In Hawaii, many UM hit-and-run claims land roughly in the $15,000 to $50,000 range, with serious injury cases going much higher. If your insurer is acting like "no plate, no claim," that is often more pressure tactic than rule.

The outcome usually turns on three factors.

1. What your own policy says about hit-and-run notice and UM coverage.

Hawaii drivers must carry at least 20/40/10 liability coverage, but UM/UIM is usually where injured people look when the other driver has no insurance, only bare-minimum coverage, or disappears. A missing plate does not automatically kill a UM claim.

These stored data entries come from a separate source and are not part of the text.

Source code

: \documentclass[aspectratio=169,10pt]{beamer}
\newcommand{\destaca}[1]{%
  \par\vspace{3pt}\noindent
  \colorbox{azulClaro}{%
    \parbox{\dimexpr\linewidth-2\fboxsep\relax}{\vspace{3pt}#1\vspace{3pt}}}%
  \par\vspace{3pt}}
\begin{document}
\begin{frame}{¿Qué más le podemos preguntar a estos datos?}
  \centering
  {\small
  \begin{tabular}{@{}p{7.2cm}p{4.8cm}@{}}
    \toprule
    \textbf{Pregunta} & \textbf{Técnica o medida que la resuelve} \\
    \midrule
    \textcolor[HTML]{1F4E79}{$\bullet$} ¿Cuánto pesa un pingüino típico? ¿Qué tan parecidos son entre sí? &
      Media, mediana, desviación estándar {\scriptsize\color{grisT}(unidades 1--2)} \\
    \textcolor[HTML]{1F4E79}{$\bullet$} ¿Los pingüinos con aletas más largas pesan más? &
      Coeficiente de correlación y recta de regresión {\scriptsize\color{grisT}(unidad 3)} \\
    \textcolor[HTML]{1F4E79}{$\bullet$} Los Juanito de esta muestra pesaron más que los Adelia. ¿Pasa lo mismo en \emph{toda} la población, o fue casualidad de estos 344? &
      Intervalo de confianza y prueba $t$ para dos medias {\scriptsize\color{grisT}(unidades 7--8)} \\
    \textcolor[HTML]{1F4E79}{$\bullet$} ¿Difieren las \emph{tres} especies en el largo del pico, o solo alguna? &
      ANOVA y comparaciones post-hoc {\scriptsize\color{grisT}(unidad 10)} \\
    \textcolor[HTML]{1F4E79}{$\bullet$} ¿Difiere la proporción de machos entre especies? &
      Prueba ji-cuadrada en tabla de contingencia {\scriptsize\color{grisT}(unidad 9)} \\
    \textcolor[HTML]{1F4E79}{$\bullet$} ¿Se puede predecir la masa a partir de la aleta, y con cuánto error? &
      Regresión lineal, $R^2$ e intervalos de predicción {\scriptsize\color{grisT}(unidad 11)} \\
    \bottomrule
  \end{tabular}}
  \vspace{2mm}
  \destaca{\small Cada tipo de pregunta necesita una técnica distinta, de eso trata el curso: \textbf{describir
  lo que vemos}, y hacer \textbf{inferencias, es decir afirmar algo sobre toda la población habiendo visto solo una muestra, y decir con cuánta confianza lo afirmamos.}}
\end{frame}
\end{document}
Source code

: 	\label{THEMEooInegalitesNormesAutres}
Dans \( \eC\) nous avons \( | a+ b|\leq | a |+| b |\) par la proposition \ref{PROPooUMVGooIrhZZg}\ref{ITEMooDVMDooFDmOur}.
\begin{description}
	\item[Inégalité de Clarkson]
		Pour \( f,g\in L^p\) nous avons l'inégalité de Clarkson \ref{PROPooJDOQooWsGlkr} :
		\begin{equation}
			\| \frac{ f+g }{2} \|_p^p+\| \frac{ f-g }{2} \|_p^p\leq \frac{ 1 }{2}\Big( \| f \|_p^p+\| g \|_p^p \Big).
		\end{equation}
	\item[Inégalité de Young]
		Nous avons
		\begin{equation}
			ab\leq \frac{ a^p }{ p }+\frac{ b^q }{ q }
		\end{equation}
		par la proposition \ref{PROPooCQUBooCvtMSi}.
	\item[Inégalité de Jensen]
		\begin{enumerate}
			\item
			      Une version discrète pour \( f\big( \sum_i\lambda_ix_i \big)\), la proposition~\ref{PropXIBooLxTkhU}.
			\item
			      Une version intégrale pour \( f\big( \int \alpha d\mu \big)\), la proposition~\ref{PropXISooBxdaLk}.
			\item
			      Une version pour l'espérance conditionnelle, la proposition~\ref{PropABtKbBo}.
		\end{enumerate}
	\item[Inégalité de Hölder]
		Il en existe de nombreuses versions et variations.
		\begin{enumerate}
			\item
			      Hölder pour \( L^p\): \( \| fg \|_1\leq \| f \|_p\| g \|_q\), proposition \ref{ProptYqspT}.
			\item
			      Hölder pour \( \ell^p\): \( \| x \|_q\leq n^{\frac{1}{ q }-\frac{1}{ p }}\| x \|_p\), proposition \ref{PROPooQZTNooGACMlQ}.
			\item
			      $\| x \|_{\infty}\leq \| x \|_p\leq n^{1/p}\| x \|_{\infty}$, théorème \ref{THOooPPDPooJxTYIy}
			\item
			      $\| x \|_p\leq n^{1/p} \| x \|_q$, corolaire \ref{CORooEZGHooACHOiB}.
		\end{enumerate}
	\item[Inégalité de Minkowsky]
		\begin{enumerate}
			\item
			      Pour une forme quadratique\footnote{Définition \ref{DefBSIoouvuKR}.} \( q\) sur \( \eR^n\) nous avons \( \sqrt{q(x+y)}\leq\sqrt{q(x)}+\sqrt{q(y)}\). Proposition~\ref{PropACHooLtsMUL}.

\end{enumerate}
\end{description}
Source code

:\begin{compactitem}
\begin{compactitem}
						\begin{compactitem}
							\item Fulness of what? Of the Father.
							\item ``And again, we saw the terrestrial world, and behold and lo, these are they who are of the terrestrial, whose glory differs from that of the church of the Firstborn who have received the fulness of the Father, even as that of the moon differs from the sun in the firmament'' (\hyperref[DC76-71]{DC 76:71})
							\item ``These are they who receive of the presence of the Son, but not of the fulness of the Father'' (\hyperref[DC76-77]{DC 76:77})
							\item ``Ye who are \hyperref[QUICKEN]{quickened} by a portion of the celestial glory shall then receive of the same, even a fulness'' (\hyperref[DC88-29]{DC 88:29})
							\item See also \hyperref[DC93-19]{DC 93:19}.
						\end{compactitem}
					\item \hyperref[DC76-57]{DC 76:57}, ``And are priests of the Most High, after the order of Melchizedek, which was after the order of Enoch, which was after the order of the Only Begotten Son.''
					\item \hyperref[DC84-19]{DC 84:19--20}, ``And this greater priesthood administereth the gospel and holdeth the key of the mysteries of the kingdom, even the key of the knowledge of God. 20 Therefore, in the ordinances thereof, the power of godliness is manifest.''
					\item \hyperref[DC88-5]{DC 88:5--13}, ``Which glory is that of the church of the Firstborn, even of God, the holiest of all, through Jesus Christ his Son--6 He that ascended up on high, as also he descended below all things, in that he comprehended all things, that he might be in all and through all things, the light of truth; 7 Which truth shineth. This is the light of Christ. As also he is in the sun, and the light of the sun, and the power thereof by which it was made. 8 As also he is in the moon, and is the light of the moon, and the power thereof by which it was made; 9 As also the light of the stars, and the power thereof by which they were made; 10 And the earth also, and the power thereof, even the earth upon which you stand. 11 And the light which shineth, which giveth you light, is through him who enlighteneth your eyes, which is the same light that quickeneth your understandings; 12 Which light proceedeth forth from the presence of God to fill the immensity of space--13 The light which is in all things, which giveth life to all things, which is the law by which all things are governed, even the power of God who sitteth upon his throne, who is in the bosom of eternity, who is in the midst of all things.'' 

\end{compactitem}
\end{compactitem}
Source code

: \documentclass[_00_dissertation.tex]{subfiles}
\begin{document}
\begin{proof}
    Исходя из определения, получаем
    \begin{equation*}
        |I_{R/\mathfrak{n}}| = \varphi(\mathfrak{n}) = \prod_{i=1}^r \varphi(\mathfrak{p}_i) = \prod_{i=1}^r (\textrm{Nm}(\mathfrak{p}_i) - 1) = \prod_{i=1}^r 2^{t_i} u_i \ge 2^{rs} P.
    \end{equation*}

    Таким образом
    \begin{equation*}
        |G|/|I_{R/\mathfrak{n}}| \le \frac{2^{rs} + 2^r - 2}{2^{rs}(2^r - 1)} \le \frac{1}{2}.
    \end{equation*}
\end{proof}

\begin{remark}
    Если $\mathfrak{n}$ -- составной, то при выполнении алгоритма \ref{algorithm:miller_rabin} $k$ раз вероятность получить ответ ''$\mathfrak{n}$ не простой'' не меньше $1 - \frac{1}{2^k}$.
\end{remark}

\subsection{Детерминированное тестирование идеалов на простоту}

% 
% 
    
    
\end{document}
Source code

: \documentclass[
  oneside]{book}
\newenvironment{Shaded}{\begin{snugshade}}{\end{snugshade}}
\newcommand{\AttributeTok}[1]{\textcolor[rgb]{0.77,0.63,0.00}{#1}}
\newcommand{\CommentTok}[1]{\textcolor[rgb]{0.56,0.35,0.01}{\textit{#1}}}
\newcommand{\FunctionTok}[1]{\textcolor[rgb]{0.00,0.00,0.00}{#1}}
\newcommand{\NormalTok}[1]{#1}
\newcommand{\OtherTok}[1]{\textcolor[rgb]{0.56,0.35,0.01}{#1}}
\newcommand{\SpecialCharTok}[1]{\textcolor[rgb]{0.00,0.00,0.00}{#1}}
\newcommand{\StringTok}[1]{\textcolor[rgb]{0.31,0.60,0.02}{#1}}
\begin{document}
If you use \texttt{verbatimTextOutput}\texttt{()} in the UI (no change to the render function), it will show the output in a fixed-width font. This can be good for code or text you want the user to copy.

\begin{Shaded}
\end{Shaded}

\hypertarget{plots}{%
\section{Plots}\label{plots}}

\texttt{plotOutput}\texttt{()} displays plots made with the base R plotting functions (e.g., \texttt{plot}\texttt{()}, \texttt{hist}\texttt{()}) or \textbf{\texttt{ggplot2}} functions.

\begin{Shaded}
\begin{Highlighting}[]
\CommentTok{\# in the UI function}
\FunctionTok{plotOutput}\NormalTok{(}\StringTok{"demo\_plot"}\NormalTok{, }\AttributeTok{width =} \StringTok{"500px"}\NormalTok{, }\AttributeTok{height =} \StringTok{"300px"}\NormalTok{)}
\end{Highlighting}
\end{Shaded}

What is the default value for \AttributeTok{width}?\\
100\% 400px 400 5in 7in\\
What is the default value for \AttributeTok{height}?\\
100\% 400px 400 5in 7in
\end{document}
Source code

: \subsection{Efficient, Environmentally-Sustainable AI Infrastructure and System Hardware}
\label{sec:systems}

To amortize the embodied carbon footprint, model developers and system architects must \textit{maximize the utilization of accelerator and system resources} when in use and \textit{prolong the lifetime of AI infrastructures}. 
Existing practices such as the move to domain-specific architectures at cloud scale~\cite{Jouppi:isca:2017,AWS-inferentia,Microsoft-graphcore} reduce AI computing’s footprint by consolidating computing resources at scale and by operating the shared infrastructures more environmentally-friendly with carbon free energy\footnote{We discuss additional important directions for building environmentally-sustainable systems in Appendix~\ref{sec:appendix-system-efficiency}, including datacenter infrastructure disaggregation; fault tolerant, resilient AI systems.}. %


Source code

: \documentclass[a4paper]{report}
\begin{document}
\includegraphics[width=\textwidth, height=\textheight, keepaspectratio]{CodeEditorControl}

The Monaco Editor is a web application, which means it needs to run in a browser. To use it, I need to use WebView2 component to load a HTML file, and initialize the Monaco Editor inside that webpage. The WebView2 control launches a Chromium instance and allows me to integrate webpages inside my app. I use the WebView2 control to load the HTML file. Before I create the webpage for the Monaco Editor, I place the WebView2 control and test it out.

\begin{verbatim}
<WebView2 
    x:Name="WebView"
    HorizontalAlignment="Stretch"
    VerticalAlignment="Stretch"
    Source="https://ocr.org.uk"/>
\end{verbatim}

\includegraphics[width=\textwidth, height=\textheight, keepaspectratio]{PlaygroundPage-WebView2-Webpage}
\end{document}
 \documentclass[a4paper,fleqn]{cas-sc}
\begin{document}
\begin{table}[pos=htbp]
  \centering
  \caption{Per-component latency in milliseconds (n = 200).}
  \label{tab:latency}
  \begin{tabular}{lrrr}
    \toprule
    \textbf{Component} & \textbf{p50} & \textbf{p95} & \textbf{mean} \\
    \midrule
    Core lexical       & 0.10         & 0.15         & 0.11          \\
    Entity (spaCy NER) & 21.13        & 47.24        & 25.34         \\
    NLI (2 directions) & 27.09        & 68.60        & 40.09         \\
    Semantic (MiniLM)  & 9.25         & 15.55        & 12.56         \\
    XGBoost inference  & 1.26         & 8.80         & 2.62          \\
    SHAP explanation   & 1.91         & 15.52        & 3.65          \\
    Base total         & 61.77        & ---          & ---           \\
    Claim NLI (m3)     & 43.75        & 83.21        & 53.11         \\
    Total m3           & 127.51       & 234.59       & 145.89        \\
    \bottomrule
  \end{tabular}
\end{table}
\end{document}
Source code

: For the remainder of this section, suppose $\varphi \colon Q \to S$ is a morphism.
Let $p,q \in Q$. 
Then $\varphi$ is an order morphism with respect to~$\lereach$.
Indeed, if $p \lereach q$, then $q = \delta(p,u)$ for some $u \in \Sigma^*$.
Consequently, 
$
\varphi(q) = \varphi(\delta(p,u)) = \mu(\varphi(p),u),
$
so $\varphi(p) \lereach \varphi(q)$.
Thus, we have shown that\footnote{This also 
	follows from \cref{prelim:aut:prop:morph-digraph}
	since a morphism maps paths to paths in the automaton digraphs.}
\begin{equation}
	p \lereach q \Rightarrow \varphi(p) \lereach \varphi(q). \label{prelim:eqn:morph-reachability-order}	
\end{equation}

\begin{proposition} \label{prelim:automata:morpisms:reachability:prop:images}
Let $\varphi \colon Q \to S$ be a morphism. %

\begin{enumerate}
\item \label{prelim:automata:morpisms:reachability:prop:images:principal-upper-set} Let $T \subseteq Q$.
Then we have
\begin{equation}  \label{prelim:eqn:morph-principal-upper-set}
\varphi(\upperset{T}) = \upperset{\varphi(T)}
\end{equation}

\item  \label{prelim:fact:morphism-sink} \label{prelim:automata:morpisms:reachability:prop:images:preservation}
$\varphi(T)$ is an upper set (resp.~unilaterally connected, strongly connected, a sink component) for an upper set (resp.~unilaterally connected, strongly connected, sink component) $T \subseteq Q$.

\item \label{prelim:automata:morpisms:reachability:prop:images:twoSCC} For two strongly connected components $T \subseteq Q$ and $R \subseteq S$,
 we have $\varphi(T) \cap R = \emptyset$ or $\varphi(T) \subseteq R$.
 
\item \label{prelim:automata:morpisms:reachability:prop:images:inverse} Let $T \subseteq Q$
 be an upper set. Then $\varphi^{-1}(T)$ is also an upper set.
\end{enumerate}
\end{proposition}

What matters is whether your policy requires prompt notice, a police report, or other proof of a hit-and-run. If the crash happened in Waipahu and you reported it to HPD quickly, that usually helps a lot. So do photos, 911 records, body-cam footage, and witness names. Insurers know many hit-and-runs happen without a readable plate; they just prefer cleaner files.

2. Whether you can prove a real uninsured or phantom vehicle caused the crash.

This is the insurer's favorite pressure point. They will look for any excuse to call it a single-vehicle wreck, a work-site mishap, or driver error.

Proof can include dashcam footage, nearby business video, construction-zone traffic control logs, damage patterns, and statements from coworkers or other drivers. If it involved a rental car, delivery van, or ambulance, identifying the vehicle owner matters because there may be other coverage before UM applies.

3. How the claim fits with no-fault and work-related benefits.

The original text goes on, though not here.